Dinosaur Jr. loud as ever three decades later

Dinosaur Jr. comprise (from left) Jay Mascis, Lou Barlow and Emmett Jefferson Murphy III.
Dinosaur Jr. comprise (from left) Jay Mascis, Lou Barlow and Emmett Jefferson Murphy III. PHOTO: LEVI WALTON

American alternative rock elders Dinosaur Jr. say they have mellowed with age, more than three decades after the formation of the band.

Bassist Lou Barlow says: "There's not the same feeling of, like, tension we may have had when we were younger."

Still, the new material from their latest album, Give A Glimpse Of What Yer Not, does not stray from the band's early sounds because the way they make music has not changed.
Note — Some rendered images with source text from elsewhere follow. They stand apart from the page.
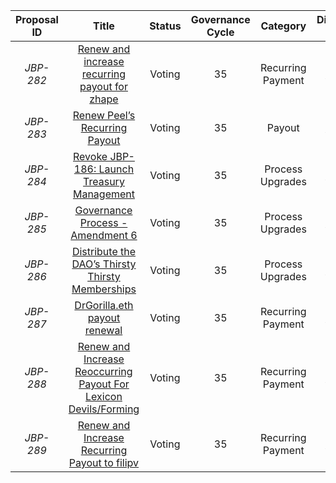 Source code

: | Proposal ID | Title | Status | Governance Cycle | Category | Discussion Thread | Data Backup | Voting | Total Votes | For | Against |
| :--: | :--: | :--: | :--: | :--: | :--: | :--: | :--: | :--: | :--: | :--: |
| _JBP-282_ | [Renew and increase recurring payout for zhape](/GC35/JBP-282.md) | Voting | 35 | Recurring Payment | [Discord](https://discord.com/channels/775859454780244028/873248745771372584/1037762918810386472) | [IPFS](https://gateway.pinata.cloud/ipfs/QmdhUeVs4bAFCHzHSBwQiaPQB37eXMJuWGRKM6fFXWc3Un) | [Snapshot](https://juicetool.xyz/snapshot/jbdao.eth/proposal/0xd1b22f172cf2e1699918ddf9625953ced016a033e2733cb1a1033b0f8ce896c9) |  |  |  |
| _JBP-283_ | [Renew Peel’s Recurring Payout](/GC35/JBP-283.md) | Voting | 35 | Payout | [Discord](https://discord.com/channels/775859454780244028/873248745771372584/1037857057199640628) | [IPFS](https://gateway.pinata.cloud/ipfs/QmTMhbp1SZHhjqpTaS8UF9zro3dBaRy69XDEoV2j2sGzhU) | [Snapshot](https://juicetool.xyz/snapshot/jbdao.eth/proposal/0xc006996516d3bc405b055cbad5decd6776236c9fffbea2cdf934cee63827d913) |  |  |  |
| _JBP-284_ | [Revoke JBP-186: Launch Treasury Management](/GC35/JBP-284.md) | Voting | 35 | Process Upgrades | [Discord](https://discord.com/channels/775859454780244028/873248745771372584/1037776889537904700) | [IPFS](https://gateway.pinata.cloud/ipfs/QmZ358oXUmMbcCbKj2TL6M9p774oTFY5kqBes4sKMgAE2S) | [Snapshot](https://juicetool.xyz/snapshot/jbdao.eth/proposal/0x97c53018287a63f88c4905b52ddd55ad0833e25311d3b0b226989e37abdcdeb9) |  |  |  |
| _JBP-285_ | [Governance Process - Amendment 6](/GC35/JBP-285.md) | Voting | 35 | Process Upgrades | [Discord](https://discord.com/channels/775859454780244028/873248745771372584/1037776890095738890) | [IPFS](https://gateway.pinata.cloud/ipfs/QmexQza3b3QNi8B2Hsb82pZvJDuRtz97L47qmVTs8SCLEw) | [Snapshot](https://juicetool.xyz/snapshot/jbdao.eth/proposal/0xf3c825994d186fd4b63d8b60dec39ccf21cb9dfeff3f99d707dfab997901052e) |  |  |  |
| _JBP-286_ | [Distribute the DAO’s Thirsty Thirsty Memberships](/GC35/JBP-286.md) | Voting | 35 | Process Upgrades | [Discord](https://discord.com/channels/775859454780244028/873248745771372584/1037776890489995386) | [IPFS](https://gateway.pinata.cloud/ipfs/QmfPovtaS1B6ehHkUYUVNS5JaSdFio3wwhGrdWVW6hBe74) | [Snapshot](https://juicetool.xyz/snapshot/jbdao.eth/proposal/0x91563a522c8cdccab5fd1c9d2f6f1908b05153693eba93aa96bb2f58790123d8) |  |  |  |
| _JBP-287_ | [DrGorilla.eth payout renewal](/GC35/JBP-287.md) | Voting | 35 | Recurring Payment | [Discord](https://discord.com/channels/775859454780244028/873248745771372584/1038057677047210024) | [IPFS](https://gateway.pinata.cloud/ipfs/QmZtHLubiFNbhvRPhoooLB8nKsA9vYXws8yrLuK1dmEK1i) | [Snapshot](https://juicetool.xyz/snapshot/jbdao.eth/proposal/0xbce7f01a05be287adca62597976532d70c0d535c2cf3ca3fe1bffc9914e19c27) |  |  |  |
| _JBP-288_ | [Renew and Increase Reoccurring Payout For Lexicon Devils/Forming](/GC35/JBP-288.md) | Voting | 35 | Recurring Payment | [Discord](https://discord.com/channels/775859454780244028/873248745771372584/1038195366836838600) | [IPFS](https://gateway.pinata.cloud/ipfs/QmZtFYNyPoDss2pYopuCcY8Dy4RMGLtfsH9fhNsd4x578W) | [Snapshot](https://juicetool.xyz/snapshot/jbdao.eth/proposal/0x3fa58be41b9eea772d066fec0c419503ef6d778d6ccc2d9393cc895d24e4d3d5) |  |  |  |
| _JBP-289_ | [Renew and Increase Recurring Payout to filipv](/GC35/JBP-289.md) | Voting | 35 | Recurring Payment | [Discord](https://discord.com/channels/775859454780244028/873248745771372584/1038240325472366612) | [IPFS](https://gateway.pinata.cloud/ipfs/QmdbbVtcsP5T3TTUHx17b3fdcDC1FC3XxD6Ua6zbR8wRgs) | [Snapshot](https://juicetool.xyz/snapshot/jbdao.eth/proposal/0x30483f1c3943cf9db561d5d6c7c4955db6d0f30c6e5b036628632082f270b363) |  |  |  |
"In some ways, it's exactly like it used to be. We do the same thing. J will write a song and give us the demo. I think the thing that keeps it similar is that the basic mechanics of the songs are similar," says Barlow, 50, referring to guitarist- singer Jay Mascis, who is better known as J. Mascis.

One thing he will not forget from their early days is how loud their practices were.

The first time they jammed, in Mascis' parents' house in 1984, Mascis played so loud that it sent him and drummer Emmett Jefferson "Murph" Murphy III running out of the room.

"The first practice we had, he was wearing those ear muffs that you use when you shoot guns. Murph and I saw him and we're like, 'Oh no, what does this mean?'

"He started to play and it was so loud that we had to run and find toilet paper to put in our ears, just to stand in the same room while he played."

In a telephone interview with The Straits Times from the band's home state of Massachusetts, Barlow adds that Mascis' penchant for volume stemmed from his beginnings as a drummer.

"When you sit and hit the drums, it gets very loud, you feel the drums physically.

"When he began to play the guitar, he wanted the guitar to have that same sort of dynamic effect on him. He played extremely loud to feel what he was playing."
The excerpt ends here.